Proposed database of all United Kingdom addresses

The National Spatial Address Infrastructure (NSAI) was a database proposed by the UK Office of the Deputy Prime Minister (ODPM) on 26 May 2005 with the intention of creating a single repository of addresses for the UK. The proposal encountered numerous objections, particularly from local authorities who argued that such a repository already existed in the form of the National Land and Property Gazetteer (NLPG). Currently proposals for the NSAI have been suspended.

Originally the NSAI was proposed as a partnership between the Improvement and Development Agency (IDeA) and the Ordnance Survey. As part of this process the IDeA was expected to transfer ownership of the NLPG to Ordnance Survey. However, UK local authorities, who are the creators of all addresses in the UK and are collective owners of the NLPG, expressed great alarm. This was especially emphasised by the proposal that Ordnance Survey would effectively sell back to local authorities their own data.
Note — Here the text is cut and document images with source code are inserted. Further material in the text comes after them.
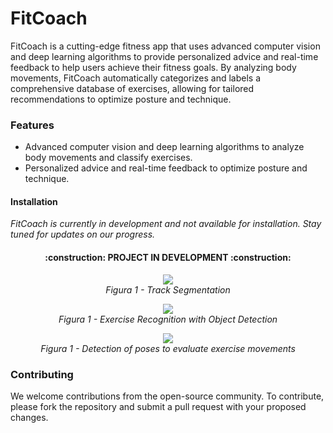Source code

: # FitCoach

FitCoach is a cutting-edge fitness app that uses advanced computer vision and deep learning algorithms to provide personalized advice and real-time feedback to help users achieve their fitness goals. By analyzing body movements, FitCoach automatically categorizes and labels a comprehensive database of exercises, allowing for tailored recommendations to optimize posture and technique.

### Features

* Advanced computer vision and deep learning algorithms to analyze body movements and classify exercises.
* Personalized advice and real-time feedback to optimize posture and technique.

#### Installation

*FitCoach is currently in development and not available for installation. Stay tuned for updates on our progress.*

<h4 align="center">
:construction: PROJECT IN DEVELOPMENT :construction:
</h4>

<p align="center">
  <img src="TrackSegmentation.gif">
  <br>
  <em>Figura 1 - Track Segmentation</em>
</p>
<p align="center">
  <img src="ObjectDetection.gif">
  <br>
  <em>Figura 1 - Exercise Recognition with Object Detection</em>
</p>
<p align="center">
  <img src="PoseDetection.gif">
  <br>
  <em>Figura 1 - Detection of poses to evaluate exercise movements</em>
</p>

### Contributing

We welcome contributions from the open-source community. To contribute, please fork the repository and submit a pull request with your proposed changes.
There were also grave concerns regarding Ordnance Survey's ability or suitability to undertake such a project. Indeed, the public statement by the ODPM summarising the responses to the short consultation period stated:

"Whilst the Prospectus indicated that the new arrangements should be seen as being partnership based, many local authority respondents commented adversely on OS as key partners within the programme. Generally the comments indicated that local authorities did not believe that OS was suitably qualified for the role it was to perform within NSAI. The criticisms covered both capability and capacity for work on address management, pointing out the key differences between work in this area and OS’s acknowledged skills in mapping. Some responses argued that OS’s previous track record in issues relating to address management (in areas such as the NSG) had not been satisfactory. Many authorities referred to OS’s existing address product (Address-Point) and commented that it was inaccurate, not maintained in a timely way, and didn’t contain the breadth of data contained in NLPG. Some authorities questioned OS’s willingness to act as a partner to local authorities. In contrast several LAs commented favourably on the performance of Intelligent Addressing as their existing service partner".

The Association for Geographic Information (AGI) also had reservations at the time.
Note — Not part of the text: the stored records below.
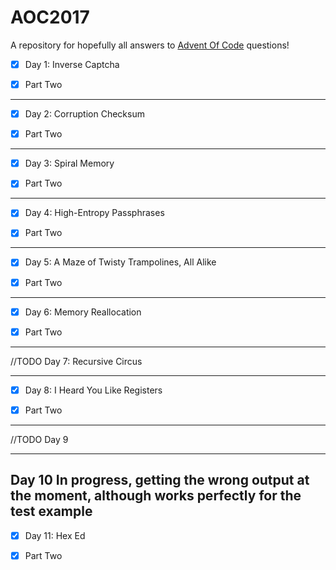 # AOC2017

A repository for hopefully all answers to [Advent Of Code](http://adventofcode.com/2017) questions!
- [x] Day 1: Inverse Captcha 

- [x] Part Two
----
- [x] Day 2: Corruption Checksum 

- [x] Part Two

----
- [x] Day 3: Spiral Memory 

- [x] Part Two

----
- [x] Day 4: High-Entropy Passphrases

- [x] Part Two

----

- [x] Day 5: A Maze of Twisty Trampolines, All Alike

- [x] Part Two
----

- [x] Day 6: Memory Reallocation 

- [x] Part Two
----

//TODO Day 7: Recursive Circus

----

- [x] Day 8: I Heard You Like Registers

- [x] Part Two

----
//TODO Day 9

----

Day 10
In progress, getting the wrong output at the moment, although works perfectly for the test example
----
- [x] Day 11: Hex Ed

- [x] Part Two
On 3 December 2010, the Secretary of State for Communities and Local Government announced the formation of GeoPlace to provide a freely-available National Address Gazetteer. This is a joint venture between the Local Government Association (LGA) and Ordnance Survey which included the acquisition of Intelligent Addressing, the company that initially envisioned and coordinated the development of the NLPG.
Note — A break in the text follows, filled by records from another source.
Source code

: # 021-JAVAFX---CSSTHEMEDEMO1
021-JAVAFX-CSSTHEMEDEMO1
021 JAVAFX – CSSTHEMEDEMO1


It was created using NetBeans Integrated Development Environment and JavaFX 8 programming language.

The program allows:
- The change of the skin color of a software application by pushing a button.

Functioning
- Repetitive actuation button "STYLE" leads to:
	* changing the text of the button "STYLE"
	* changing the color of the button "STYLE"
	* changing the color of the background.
Following the setting up of GeoPlace, NLPG data has been brought together with Ordnance Survey, Valuation Office Agency and Royal Mail data into the National Address Gazetteer infrastructure. The National Address Gazetteer infrastructure is the single source from which the AddressBase products from Ordnance Survey are developed. Through agreement between Ordnance Survey and Scotland’s Improvement Service, working on behalf of Scottish Local Government, the National Address Gazetteer includes Scottish address data.